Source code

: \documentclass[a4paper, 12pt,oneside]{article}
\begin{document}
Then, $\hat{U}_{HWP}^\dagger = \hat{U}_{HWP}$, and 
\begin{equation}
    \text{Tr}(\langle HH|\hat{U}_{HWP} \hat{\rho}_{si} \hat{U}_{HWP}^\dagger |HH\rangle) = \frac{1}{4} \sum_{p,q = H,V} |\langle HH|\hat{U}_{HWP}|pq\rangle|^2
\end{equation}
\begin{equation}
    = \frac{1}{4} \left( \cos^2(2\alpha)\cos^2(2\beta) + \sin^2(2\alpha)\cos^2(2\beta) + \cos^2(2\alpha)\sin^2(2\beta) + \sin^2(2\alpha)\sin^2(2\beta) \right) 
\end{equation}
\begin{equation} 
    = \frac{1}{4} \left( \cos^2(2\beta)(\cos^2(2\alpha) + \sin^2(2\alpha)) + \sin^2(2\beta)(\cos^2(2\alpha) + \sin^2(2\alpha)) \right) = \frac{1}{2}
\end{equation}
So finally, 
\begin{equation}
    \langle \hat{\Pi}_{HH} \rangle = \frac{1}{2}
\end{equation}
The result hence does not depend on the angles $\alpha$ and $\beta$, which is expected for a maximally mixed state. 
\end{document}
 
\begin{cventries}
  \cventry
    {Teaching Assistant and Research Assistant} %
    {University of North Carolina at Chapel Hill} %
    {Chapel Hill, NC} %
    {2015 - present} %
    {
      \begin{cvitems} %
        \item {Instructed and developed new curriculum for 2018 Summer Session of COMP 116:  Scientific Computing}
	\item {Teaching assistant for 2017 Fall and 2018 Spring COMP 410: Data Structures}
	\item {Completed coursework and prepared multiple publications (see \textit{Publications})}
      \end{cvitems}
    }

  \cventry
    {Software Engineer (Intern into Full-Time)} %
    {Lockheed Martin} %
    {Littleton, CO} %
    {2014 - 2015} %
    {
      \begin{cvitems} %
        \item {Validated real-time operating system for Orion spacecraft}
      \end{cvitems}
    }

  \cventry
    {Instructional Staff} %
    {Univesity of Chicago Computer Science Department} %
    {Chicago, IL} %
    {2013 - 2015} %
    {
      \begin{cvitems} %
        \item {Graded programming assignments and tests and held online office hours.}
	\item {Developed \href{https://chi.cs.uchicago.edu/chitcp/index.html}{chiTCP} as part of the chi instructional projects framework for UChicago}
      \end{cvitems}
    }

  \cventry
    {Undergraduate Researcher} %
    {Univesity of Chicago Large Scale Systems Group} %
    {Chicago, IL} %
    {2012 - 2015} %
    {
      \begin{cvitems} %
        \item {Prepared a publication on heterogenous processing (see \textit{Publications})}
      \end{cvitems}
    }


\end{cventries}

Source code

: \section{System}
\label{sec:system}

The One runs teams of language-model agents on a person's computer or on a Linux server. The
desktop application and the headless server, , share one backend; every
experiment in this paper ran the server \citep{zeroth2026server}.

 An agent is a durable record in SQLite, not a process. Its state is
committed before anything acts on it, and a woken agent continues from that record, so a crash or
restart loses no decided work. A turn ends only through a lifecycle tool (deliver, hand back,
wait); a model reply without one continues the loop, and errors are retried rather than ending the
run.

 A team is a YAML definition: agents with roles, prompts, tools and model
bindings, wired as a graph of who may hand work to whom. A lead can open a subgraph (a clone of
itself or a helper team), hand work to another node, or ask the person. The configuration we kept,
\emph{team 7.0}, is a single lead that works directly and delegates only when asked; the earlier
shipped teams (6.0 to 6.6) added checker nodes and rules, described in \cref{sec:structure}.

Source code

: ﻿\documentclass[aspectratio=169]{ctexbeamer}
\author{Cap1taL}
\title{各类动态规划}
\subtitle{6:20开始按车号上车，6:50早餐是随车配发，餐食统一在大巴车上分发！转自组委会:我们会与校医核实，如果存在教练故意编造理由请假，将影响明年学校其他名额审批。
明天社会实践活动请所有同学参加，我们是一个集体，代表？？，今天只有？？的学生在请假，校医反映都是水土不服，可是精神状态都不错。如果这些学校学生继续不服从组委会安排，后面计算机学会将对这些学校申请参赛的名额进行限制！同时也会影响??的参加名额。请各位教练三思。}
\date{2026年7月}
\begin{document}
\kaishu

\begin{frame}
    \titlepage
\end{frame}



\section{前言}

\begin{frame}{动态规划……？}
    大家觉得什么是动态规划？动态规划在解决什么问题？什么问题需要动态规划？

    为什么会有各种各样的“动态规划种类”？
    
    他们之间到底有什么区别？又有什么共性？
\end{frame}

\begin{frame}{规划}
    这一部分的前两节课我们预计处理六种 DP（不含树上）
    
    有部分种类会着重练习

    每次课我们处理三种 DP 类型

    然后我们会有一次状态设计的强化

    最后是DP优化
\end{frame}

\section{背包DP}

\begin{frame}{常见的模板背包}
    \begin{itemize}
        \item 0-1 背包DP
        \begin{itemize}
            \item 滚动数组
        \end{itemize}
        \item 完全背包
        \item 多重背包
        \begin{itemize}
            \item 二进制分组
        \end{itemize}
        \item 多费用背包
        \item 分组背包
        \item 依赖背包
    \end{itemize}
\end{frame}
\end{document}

——

Exercise:
Nothing is to be left out. Repeat the whole listing exactly.

Reply:
Source code

: \documentclass[a4paper, 12pt,oneside]{article}
\begin{document}
Then, $\hat{U}_{HWP}^\dagger = \hat{U}_{HWP}$, and 
\begin{equation}
    \text{Tr}(\langle HH|\hat{U}_{HWP} \hat{\rho}_{si} \hat{U}_{HWP}^\dagger |HH\rangle) = \frac{1}{4} \sum_{p,q = H,V} |\langle HH|\hat{U}_{HWP}|pq\rangle|^2
\end{equation}
\begin{equation}
    = \frac{1}{4} \left( \cos^2(2\alpha)\cos^2(2\beta) + \sin^2(2\alpha)\cos^2(2\beta) + \cos^2(2\alpha)\sin^2(2\beta) + \sin^2(2\alpha)\sin^2(2\beta) \right) 
\end{equation}
\begin{equation} 
    = \frac{1}{4} \left( \cos^2(2\beta)(\cos^2(2\alpha) + \sin^2(2\alpha)) + \sin^2(2\beta)(\cos^2(2\alpha) + \sin^2(2\alpha)) \right) = \frac{1}{2}
\end{equation}
So finally, 
\begin{equation}
    \langle \hat{\Pi}_{HH} \rangle = \frac{1}{2}
\end{equation}
The result hence does not depend on the angles $\alpha$ and $\beta$, which is expected for a maximally mixed state. 
\end{document}
 
\begin{cventries}
  \cventry
    {Teaching Assistant and Research Assistant} %
    {University of North Carolina at Chapel Hill} %
    {Chapel Hill, NC} %
    {2015 - present} %
    {
      \begin{cvitems} %
        \item {Instructed and developed new curriculum for 2018 Summer Session of COMP 116:  Scientific Computing}
	\item {Teaching assistant for 2017 Fall and 2018 Spring COMP 410: Data Structures}
	\item {Completed coursework and prepared multiple publications (see \textit{Publications})}
      \end{cvitems}
    }

  \cventry
    {Software Engineer (Intern into Full-Time)} %
    {Lockheed Martin} %
    {Littleton, CO} %
    {2014 - 2015} %
    {
      \begin{cvitems} %
        \item {Validated real-time operating system for Orion spacecraft}
      \end{cvitems}
    }

  \cventry
    {Instructional Staff} %
    {Univesity of Chicago Computer Science Department} %
    {Chicago, IL} %
    {2013 - 2015} %
    {
      \begin{cvitems} %
        \item {Graded programming assignments and tests and held online office hours.}
	\item {Developed \href{https://chi.cs.uchicago.edu/chitcp/index.html}{chiTCP} as part of the chi instructional projects framework for UChicago}
      \end{cvitems}
    }

  \cventry
    {Undergraduate Researcher} %
    {Univesity of Chicago Large Scale Systems Group} %
    {Chicago, IL} %
    {2012 - 2015} %
    {
      \begin{cvitems} %
        \item {Prepared a publication on heterogenous processing (see \textit{Publications})}
      \end{cvitems}
    }


\end{cventries}

Source code

: \section{System}
\label{sec:system}

The One runs teams of language-model agents on a person's computer or on a Linux server. The
desktop application and the headless server, , share one backend; every
experiment in this paper ran the server \citep{zeroth2026server}.

 An agent is a durable record in SQLite, not a process. Its state is
committed before anything acts on it, and a woken agent continues from that record, so a crash or
restart loses no decided work. A turn ends only through a lifecycle tool (deliver, hand back,
wait); a model reply without one continues the loop, and errors are retried rather than ending the
run.

 A team is a YAML definition: agents with roles, prompts, tools and model
bindings, wired as a graph of who may hand work to whom. A lead can open a subgraph (a clone of
itself or a helper team), hand work to another node, or ask the person. The configuration we kept,
\emph{team 7.0}, is a single lead that works directly and delegates only when asked; the earlier
shipped teams (6.0 to 6.6) added checker nodes and rules, described in \cref{sec:structure}.

Source code

: ﻿\documentclass[aspectratio=169]{ctexbeamer}
\author{Cap1taL}
\title{各类动态规划}
\subtitle{6:20开始按车号上车，6:50早餐是随车配发，餐食统一在大巴车上分发！转自组委会:我们会与校医核实，如果存在教练故意编造理由请假，将影响明年学校其他名额审批。
明天社会实践活动请所有同学参加，我们是一个集体，代表？？，今天只有？？的学生在请假，校医反映都是水土不服，可是精神状态都不错。如果这些学校学生继续不服从组委会安排，后面计算机学会将对这些学校申请参赛的名额进行限制！同时也会影响??的参加名额。请各位教练三思。}
\date{2026年7月}
\begin{document}
\kaishu

\begin{frame}
    \titlepage
\end{frame}



\section{前言}

\begin{frame}{动态规划……？}
    大家觉得什么是动态规划？动态规划在解决什么问题？什么问题需要动态规划？

    为什么会有各种各样的“动态规划种类”？
    
    他们之间到底有什么区别？又有什么共性？
\end{frame}

\begin{frame}{规划}
    这一部分的前两节课我们预计处理六种 DP（不含树上）
    
    有部分种类会着重练习

    每次课我们处理三种 DP 类型

    然后我们会有一次状态设计的强化

    最后是DP优化
\end{frame}

\section{背包DP}

\begin{frame}{常见的模板背包}
    \begin{itemize}
        \item 0-1 背包DP
        \begin{itemize}
            \item 滚动数组
        \end{itemize}
        \item 完全背包
        \item 多重背包
        \begin{itemize}
            \item 二进制分组
        \end{itemize}
        \item 多费用背包
        \item 分组背包
        \item 依赖背包
    \end{itemize}
\end{frame}
\end{document}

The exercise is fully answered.